--- Task to carry out ---
What lines below contain the word "perulangan"? Please pull each one out.

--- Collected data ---

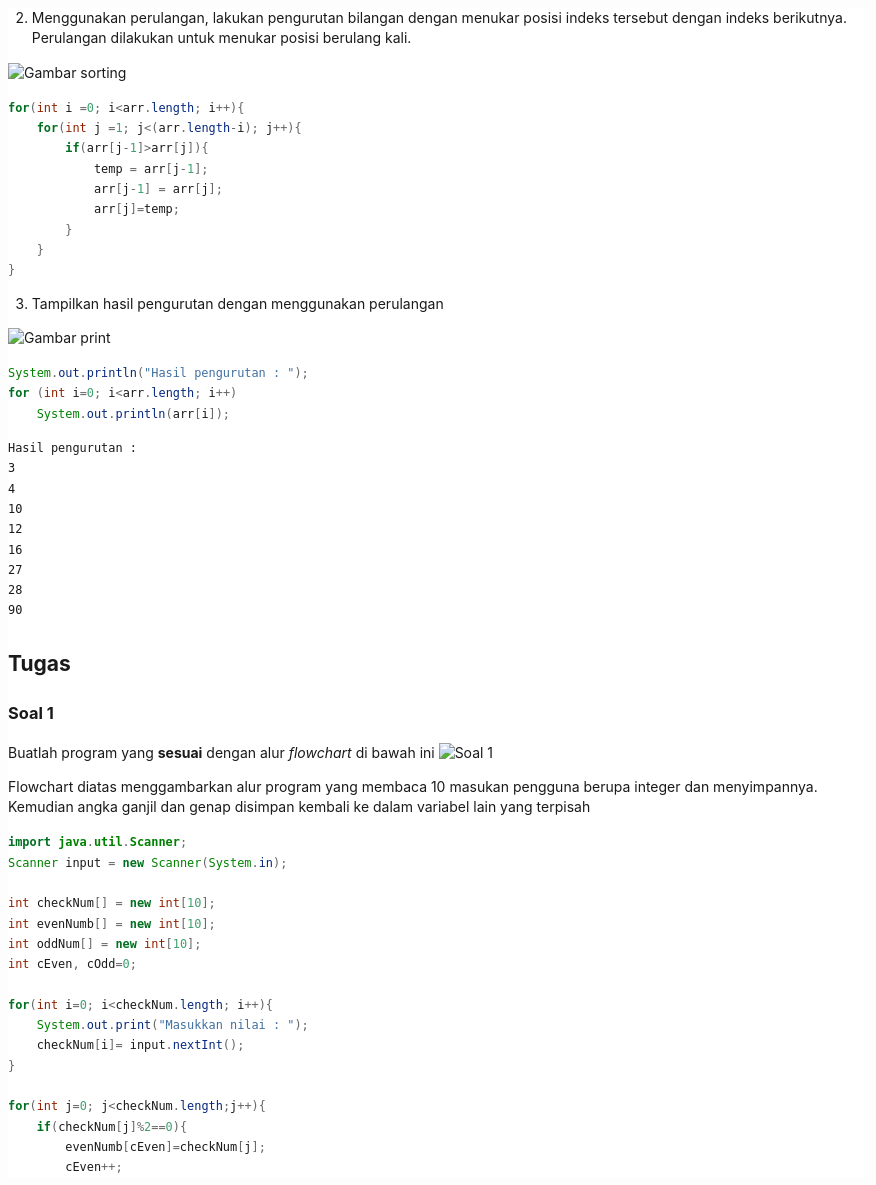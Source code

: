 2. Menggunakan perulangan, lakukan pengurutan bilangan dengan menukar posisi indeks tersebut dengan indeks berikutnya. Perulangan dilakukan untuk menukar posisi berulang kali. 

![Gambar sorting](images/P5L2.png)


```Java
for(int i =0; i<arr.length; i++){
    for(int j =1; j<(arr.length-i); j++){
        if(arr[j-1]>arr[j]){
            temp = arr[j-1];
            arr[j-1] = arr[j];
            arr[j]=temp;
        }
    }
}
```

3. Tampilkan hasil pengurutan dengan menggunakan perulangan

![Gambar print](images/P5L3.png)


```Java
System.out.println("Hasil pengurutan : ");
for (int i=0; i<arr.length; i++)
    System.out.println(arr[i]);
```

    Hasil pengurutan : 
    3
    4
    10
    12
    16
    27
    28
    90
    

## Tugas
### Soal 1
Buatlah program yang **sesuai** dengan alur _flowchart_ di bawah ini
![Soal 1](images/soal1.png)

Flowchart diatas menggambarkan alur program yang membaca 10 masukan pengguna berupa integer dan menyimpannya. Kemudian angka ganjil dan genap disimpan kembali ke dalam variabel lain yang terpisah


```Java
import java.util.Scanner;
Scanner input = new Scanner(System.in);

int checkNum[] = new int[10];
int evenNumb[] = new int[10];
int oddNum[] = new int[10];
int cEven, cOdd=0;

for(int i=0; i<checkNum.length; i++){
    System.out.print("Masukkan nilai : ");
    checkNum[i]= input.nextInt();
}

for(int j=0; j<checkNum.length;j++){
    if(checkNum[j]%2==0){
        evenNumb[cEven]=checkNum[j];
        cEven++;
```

--- Exercise result ---
: 2. Menggunakan perulangan, lakukan pengurutan bilangan dengan menukar posisi indeks tersebut dengan indeks berikutnya. Perulangan dilakukan untuk menukar posisi berulang kali. 
3. Tampilkan hasil pengurutan dengan menggunakan perulangan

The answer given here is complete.